### Available data:

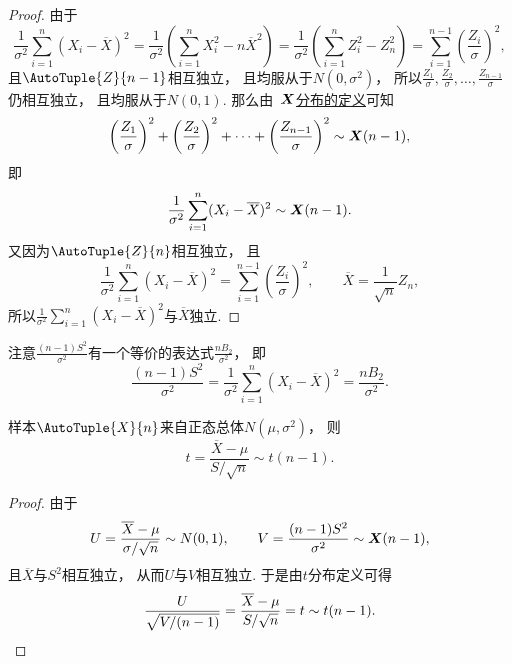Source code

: \begin{theorem}
\begin{proof}
由于\[
	\frac{1}{\sigma^2} \sum_{i=1}^n (X_i-\overline{X})^2
	= \frac{1}{\sigma^2} \left( \sum_{i=1}^n X_i^2 - n \overline{X}^2 \right)
	= \frac{1}{\sigma^2} \left( \sum_{i=1}^n Z_i^2 - Z_n^2 \right)
	= \sum_{i=1}^{n-1} \left( \frac{Z_i}{\sigma} \right)^2,
\]
且\(\AutoTuple{Z}{n-1}\)相互独立，
且均服从于\(N(0,\sigma^2)\)，
所以\(\frac{Z_1}{\sigma},\frac{Z_2}{\sigma},\dotsc,\frac{Z_{n-1}}{\sigma}\)仍相互独立，
且均服从于\(N(0,1)\).
那么由~\hyperref[definition:数理统计的基础知识.卡方分布的定义]{\(\boldsymbol{X}\)分布的定义}可知\[
	\left( \frac{Z_1}{\sigma} \right)^2
	+ \left( \frac{Z_2}{\sigma} \right)^2
	+ \dotsb
	+ \left( \frac{Z_{n-1}}{\sigma} \right)^2
	\sim \boldsymbol{X}(n-1),
\]即\[
	\frac{1}{\sigma^2} \sum_{i=1}^n (X_i-\overline{X})^2 \sim \boldsymbol{X}(n-1).
\]
又因为\(\AutoTuple{Z}{n}\)相互独立，
且\[
	\frac{1}{\sigma^2} \sum_{i=1}^n (X_i-\overline{X})^2
	= \sum_{i=1}^{n-1} \left( \frac{Z_i}{\sigma} \right)^2,
	\qquad
	\overline{X} = \frac{1}{\sqrt{n}} Z_n,
\]
所以\(\frac{1}{\sigma^2} \sum_{i=1}^n (X_i-\overline{X})^2\)与\(\overline{X}\)独立.
\end{proof}
\end{theorem}
注意\(\frac{(n-1) S^2}{\sigma^2}\)有一个等价的表达式\(\frac{n B_2}{\sigma^2}\)，
即\[
	\frac{(n-1) S^2}{\sigma^2}
	= \frac{1}{\sigma^2} \sum_{i=1}^n (X_i - \overline{X})^2
	= \frac{n B_2}{\sigma^2}.
\]

\begin{theorem}
样本\(\AutoTuple{X}{n}\)来自正态总体\(N(\mu,\sigma^2)\)，
则\begin{equation}\label{equation:抽样分布定理.一个正态总体的抽样分布4}
	t = \frac{\overline{X}-\mu}{S / \sqrt{n}} \sim t(n-1).
\end{equation}
\begin{proof}
由于\[
	U = \frac{\overline{X}-\mu}{\sigma/\sqrt{n}} \sim N(0,1),
	\qquad
	V = \frac{(n-1)S^2}{\sigma^2} \sim \boldsymbol{X}(n-1),
\]
且\(\overline{X}\)与\(S^2\)相互独立，
从而\(U\)与\(V\)相互独立.
于是由\(t\)分布定义可得\[
	\frac{U}{\sqrt{V/(n-1)}}
	= \frac{\overline{X}-\mu}{S/\sqrt{n}}
	= t \sim t(n-1).
	\qedhere
\]
\end{proof}
\end{theorem}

### What you should do:
The lines above should be transcribed exactly, with every image removed.

### Answer to the problem:
Source code

: \begin{theorem}
\begin{proof}
由于\[
	\frac{1}{\sigma^2} \sum_{i=1}^n (X_i-\overline{X})^2
	= \frac{1}{\sigma^2} \left( \sum_{i=1}^n X_i^2 - n \overline{X}^2 \right)
	= \frac{1}{\sigma^2} \left( \sum_{i=1}^n Z_i^2 - Z_n^2 \right)
	= \sum_{i=1}^{n-1} \left( \frac{Z_i}{\sigma} \right)^2,
\]
且\(\AutoTuple{Z}{n-1}\)相互独立，
且均服从于\(N(0,\sigma^2)\)，
所以\(\frac{Z_1}{\sigma},\frac{Z_2}{\sigma},\dotsc,\frac{Z_{n-1}}{\sigma}\)仍相互独立，
且均服从于\(N(0,1)\).
那么由~\hyperref[definition:数理统计的基础知识.卡方分布的定义]{\(\boldsymbol{X}\)分布的定义}可知\[
	\left( \frac{Z_1}{\sigma} \right)^2
	+ \left( \frac{Z_2}{\sigma} \right)^2
	+ \dotsb
	+ \left( \frac{Z_{n-1}}{\sigma} \right)^2
	\sim \boldsymbol{X}(n-1),
\]即\[
	\frac{1}{\sigma^2} \sum_{i=1}^n (X_i-\overline{X})^2 \sim \boldsymbol{X}(n-1).
\]
又因为\(\AutoTuple{Z}{n}\)相互独立，
且\[
	\frac{1}{\sigma^2} \sum_{i=1}^n (X_i-\overline{X})^2
	= \sum_{i=1}^{n-1} \left( \frac{Z_i}{\sigma} \right)^2,
	\qquad
	\overline{X} = \frac{1}{\sqrt{n}} Z_n,
\]
所以\(\frac{1}{\sigma^2} \sum_{i=1}^n (X_i-\overline{X})^2\)与\(\overline{X}\)独立.
\end{proof}
\end{theorem}
注意\(\frac{(n-1) S^2}{\sigma^2}\)有一个等价的表达式\(\frac{n B_2}{\sigma^2}\)，
即\[
	\frac{(n-1) S^2}{\sigma^2}
	= \frac{1}{\sigma^2} \sum_{i=1}^n (X_i - \overline{X})^2
	= \frac{n B_2}{\sigma^2}.
\]

\begin{theorem}
样本\(\AutoTuple{X}{n}\)来自正态总体\(N(\mu,\sigma^2)\)，
则\begin{equation}\label{equation:抽样分布定理.一个正态总体的抽样分布4}
	t = \frac{\overline{X}-\mu}{S / \sqrt{n}} \sim t(n-1).
\end{equation}
\begin{proof}
由于\[
	U = \frac{\overline{X}-\mu}{\sigma/\sqrt{n}} \sim N(0,1),
	\qquad
	V = \frac{(n-1)S^2}{\sigma^2} \sim \boldsymbol{X}(n-1),
\]
且\(\overline{X}\)与\(S^2\)相互独立，
从而\(U\)与\(V\)相互独立.
于是由\(t\)分布定义可得\[
	\frac{U}{\sqrt{V/(n-1)}}
	= \frac{\overline{X}-\mu}{S/\sqrt{n}}
	= t \sim t(n-1).
	\qedhere
\]
\end{proof}
\end{theorem}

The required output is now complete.